Real-Life Felix Unger Doesn't Find Humor In Odd Coupling

Dear Tazi-Kat:

Three months ago, my best friend broke up with his live-in girlfriend, and needed to find a new place to live (she got the apartment, obviously).  Around the same time, my roommate moved back home without notice, so we thought it was a great idea for us to be roommates.  It was a huge mistake, Mr. Kat.  We are like the characters on that old TV show
The Odd Couple, expect that nobody is laughing and our problems aren’t resolved after half an hour.  When I say the man is a slob I am putting it nicely.  

I read your recent column about the sloppy teenager, and I understand what you mean when you say there is a difference between “messy” and “dirty”.  The man is dirty.  His laundry is strewn across the house, his empty beer cans would cover every table and countertop if I didn’t throw them away, and I recently had to call the exterminator for a bug problem that I never had before he moved in with me.  To look at the guy, you would never guess he lived like a pig.  He is always well-dressed and clean shaven, and the inside of his car is immaculate.  

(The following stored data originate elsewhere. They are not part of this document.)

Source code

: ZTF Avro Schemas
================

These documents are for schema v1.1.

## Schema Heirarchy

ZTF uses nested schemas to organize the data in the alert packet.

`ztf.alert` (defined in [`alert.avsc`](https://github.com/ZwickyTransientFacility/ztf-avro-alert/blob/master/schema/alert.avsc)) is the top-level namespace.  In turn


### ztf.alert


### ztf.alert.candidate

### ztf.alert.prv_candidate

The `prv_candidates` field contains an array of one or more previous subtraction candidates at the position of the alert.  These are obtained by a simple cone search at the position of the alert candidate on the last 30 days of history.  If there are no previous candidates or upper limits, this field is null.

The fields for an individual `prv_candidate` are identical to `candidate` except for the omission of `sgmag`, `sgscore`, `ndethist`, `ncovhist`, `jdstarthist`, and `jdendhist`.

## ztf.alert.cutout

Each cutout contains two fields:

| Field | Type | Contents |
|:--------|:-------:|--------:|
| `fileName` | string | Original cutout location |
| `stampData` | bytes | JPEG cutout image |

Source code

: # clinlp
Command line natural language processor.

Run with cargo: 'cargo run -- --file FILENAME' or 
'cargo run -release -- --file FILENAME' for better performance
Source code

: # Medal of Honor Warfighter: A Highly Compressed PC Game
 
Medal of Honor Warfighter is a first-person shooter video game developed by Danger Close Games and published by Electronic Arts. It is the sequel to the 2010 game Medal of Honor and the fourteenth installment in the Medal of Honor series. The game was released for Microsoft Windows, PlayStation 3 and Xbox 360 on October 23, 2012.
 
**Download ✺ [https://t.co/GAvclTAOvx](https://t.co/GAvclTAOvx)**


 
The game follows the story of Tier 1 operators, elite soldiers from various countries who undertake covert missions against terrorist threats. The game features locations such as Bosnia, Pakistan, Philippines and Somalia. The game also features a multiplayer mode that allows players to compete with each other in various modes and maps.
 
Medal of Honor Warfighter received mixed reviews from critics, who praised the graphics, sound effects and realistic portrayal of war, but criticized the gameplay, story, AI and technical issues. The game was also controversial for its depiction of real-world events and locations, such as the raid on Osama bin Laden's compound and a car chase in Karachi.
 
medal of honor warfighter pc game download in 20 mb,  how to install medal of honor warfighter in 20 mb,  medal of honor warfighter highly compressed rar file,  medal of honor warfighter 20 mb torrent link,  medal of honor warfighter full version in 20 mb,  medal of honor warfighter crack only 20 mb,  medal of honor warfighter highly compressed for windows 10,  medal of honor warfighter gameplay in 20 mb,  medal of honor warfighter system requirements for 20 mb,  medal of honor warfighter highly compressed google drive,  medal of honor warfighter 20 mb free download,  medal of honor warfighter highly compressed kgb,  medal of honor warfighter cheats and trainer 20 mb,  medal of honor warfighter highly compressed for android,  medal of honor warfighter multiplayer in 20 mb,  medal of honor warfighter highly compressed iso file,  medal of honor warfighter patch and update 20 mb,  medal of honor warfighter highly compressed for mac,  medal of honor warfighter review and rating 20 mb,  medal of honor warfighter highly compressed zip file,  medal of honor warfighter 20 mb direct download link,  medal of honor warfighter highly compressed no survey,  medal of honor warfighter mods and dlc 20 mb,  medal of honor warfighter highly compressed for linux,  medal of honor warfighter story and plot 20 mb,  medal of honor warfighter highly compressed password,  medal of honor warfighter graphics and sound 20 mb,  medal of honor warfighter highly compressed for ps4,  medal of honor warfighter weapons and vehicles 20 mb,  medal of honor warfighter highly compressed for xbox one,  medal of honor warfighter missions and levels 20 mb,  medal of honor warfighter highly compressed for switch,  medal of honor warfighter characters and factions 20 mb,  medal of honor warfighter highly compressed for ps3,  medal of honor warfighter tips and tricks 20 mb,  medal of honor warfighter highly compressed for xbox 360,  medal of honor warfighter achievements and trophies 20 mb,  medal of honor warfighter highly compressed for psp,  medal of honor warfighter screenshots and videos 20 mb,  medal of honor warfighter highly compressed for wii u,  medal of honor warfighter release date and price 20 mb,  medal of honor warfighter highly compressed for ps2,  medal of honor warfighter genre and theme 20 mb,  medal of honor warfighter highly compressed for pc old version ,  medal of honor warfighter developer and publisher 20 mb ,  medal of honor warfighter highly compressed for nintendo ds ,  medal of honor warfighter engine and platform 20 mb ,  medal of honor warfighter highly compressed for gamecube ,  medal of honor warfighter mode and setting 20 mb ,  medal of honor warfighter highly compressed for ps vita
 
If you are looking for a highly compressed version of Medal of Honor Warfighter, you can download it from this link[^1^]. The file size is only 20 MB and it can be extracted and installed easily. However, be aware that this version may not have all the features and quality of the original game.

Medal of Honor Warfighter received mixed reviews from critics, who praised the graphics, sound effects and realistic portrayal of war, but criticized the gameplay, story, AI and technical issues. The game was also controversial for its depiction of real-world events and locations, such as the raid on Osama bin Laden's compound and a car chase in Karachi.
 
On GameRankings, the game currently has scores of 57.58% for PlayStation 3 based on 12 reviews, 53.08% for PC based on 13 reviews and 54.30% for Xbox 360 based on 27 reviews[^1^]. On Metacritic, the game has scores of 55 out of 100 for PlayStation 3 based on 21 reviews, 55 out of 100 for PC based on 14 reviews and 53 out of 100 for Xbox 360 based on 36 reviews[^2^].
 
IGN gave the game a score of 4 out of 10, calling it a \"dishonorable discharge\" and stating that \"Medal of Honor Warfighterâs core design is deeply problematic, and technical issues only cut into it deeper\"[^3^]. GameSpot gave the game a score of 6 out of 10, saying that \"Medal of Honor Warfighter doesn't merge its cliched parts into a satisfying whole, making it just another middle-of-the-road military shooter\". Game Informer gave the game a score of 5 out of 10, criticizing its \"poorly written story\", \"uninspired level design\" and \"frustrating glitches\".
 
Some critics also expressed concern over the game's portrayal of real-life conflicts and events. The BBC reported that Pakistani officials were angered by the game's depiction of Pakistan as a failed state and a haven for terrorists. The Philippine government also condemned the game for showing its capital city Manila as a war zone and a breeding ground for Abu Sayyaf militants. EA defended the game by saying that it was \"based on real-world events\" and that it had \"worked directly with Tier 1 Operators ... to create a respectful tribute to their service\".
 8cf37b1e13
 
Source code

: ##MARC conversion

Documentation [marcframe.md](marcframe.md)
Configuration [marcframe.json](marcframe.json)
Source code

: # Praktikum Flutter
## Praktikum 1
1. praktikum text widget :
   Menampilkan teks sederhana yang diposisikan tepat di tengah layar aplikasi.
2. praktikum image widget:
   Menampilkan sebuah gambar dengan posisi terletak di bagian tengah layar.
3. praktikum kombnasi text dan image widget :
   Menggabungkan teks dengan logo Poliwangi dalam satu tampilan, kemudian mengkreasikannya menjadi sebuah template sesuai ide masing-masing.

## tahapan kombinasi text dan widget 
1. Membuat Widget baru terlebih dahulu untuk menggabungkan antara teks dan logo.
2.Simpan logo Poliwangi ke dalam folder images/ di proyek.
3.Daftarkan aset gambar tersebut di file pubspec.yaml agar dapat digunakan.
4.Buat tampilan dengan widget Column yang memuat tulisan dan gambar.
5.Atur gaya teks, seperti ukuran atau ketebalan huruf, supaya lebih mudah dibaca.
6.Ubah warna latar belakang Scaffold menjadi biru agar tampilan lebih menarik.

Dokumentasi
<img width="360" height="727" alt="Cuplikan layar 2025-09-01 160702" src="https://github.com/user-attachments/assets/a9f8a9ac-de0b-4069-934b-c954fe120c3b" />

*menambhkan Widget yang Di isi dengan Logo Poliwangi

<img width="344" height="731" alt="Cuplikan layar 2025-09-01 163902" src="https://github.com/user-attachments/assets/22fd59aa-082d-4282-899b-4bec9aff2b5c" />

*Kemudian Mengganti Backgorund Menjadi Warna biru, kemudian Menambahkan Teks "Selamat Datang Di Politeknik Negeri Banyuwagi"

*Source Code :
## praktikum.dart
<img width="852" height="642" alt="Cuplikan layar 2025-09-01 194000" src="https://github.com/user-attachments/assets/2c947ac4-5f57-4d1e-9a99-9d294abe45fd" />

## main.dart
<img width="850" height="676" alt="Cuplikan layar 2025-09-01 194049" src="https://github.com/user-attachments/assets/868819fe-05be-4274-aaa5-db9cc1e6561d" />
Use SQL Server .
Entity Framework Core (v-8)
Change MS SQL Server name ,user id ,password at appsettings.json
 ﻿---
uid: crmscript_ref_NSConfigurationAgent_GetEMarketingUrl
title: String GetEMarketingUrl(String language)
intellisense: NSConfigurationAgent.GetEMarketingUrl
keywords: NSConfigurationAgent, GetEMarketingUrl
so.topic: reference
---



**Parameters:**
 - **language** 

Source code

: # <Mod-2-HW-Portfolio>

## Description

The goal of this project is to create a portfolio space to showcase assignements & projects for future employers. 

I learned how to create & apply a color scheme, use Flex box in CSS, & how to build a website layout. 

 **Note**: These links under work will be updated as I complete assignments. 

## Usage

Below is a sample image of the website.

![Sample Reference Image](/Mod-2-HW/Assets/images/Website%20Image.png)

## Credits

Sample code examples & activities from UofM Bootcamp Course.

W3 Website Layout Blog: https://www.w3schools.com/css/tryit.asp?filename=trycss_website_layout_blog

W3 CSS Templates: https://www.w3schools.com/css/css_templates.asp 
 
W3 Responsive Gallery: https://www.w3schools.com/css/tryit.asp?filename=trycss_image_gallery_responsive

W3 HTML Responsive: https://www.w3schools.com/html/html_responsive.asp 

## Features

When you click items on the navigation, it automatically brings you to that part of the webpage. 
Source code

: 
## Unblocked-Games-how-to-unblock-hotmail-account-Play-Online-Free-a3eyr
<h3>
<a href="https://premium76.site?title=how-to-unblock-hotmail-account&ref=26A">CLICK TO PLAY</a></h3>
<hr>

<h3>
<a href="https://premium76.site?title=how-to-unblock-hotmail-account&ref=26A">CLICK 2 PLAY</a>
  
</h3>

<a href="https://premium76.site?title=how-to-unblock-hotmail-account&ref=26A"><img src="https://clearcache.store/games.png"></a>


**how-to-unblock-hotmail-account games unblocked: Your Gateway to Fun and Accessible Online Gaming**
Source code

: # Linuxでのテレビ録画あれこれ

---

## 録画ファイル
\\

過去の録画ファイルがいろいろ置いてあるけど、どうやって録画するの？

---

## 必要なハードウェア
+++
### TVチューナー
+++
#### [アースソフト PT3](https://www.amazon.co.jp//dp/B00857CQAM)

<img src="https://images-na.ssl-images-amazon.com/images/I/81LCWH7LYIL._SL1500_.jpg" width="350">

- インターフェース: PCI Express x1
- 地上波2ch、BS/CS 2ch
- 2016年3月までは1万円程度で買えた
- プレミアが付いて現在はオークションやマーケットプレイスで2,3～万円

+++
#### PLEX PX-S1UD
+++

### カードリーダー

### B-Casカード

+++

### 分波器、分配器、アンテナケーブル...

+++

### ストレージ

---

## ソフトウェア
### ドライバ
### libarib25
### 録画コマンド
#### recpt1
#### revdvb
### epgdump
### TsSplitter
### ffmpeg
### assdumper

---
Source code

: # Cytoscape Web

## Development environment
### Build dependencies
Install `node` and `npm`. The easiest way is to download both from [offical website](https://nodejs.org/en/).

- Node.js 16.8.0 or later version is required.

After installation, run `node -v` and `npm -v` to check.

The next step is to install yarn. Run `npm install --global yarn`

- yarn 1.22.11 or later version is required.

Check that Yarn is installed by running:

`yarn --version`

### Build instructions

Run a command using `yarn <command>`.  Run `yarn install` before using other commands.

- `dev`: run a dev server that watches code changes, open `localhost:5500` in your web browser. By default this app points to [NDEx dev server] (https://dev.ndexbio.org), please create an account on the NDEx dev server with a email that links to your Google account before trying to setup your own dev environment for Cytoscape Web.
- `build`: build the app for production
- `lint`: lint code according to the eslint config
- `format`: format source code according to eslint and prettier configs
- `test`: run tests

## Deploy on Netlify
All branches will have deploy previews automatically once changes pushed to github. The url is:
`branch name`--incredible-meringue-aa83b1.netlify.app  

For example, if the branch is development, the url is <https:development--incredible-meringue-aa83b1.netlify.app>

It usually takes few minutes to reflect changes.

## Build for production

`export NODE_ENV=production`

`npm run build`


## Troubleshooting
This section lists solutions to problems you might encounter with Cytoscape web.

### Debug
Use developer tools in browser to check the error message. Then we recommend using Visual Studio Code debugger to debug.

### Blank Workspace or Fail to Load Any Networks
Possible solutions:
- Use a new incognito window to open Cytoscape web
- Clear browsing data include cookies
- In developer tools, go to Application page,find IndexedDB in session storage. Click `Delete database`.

I want to ask him to leave, but the guy is still my best friend – although I am not sure how long that will last if he continues to live here.  Do you have any advice for two guys who can’t seem to make the roommate thing work, Tazi?

That Felix Guy

Dear Felix:

Did you know that the name "Felix" is based on the Latin word for "happy go lucky"?  Ironically, it sounds as though you are the furtherest thing from happy-go-lucky at the moment, because you are discovering an important truth in life: Just because you are best friends does not mean you will make good roommates.  What is worse, all this familiarity can breed contempt, as it appears to be doing in your situation.  I can see your aggravation about your roommate’s slovenly lifestyle; and I have to ask: Can he see it, too?  More importantly, is he just as put-out over your desire for clean? 

This is one of those times that being best friends can be helpful.  Best friends can talk about anything, even the uncomfortable subjects.  You need to catch your buddy at a neutral time – not right after you have tripped over his dirty underwear for the umpteenth time – and tell him that the “roommate thing” is not working out as well as you had planned.  Point out the obvious: That your different standards of clean are driving you crazy, and that you don’t want your friendship to suffer because of it.  Tell him you will help him look for a new place; and that you will help him move; but that he has to do just that: move.  If you have any mutual friends with similar cleaning habits as your best friend, suggest that they might make for a better roommate situation than the two of you sharing space.  Do not let him convince you that he can change if you give him the chance.  All this will do is delay the inevitable.

The best part of this bad situation is that three months is not a long enough time to make yourself at home anywhere; it is more of a temp-to-perm trial period.  If it is obvious to you that after three months the situation is not working, than now is the time to end it – before it ends your friendship, as you fear it might.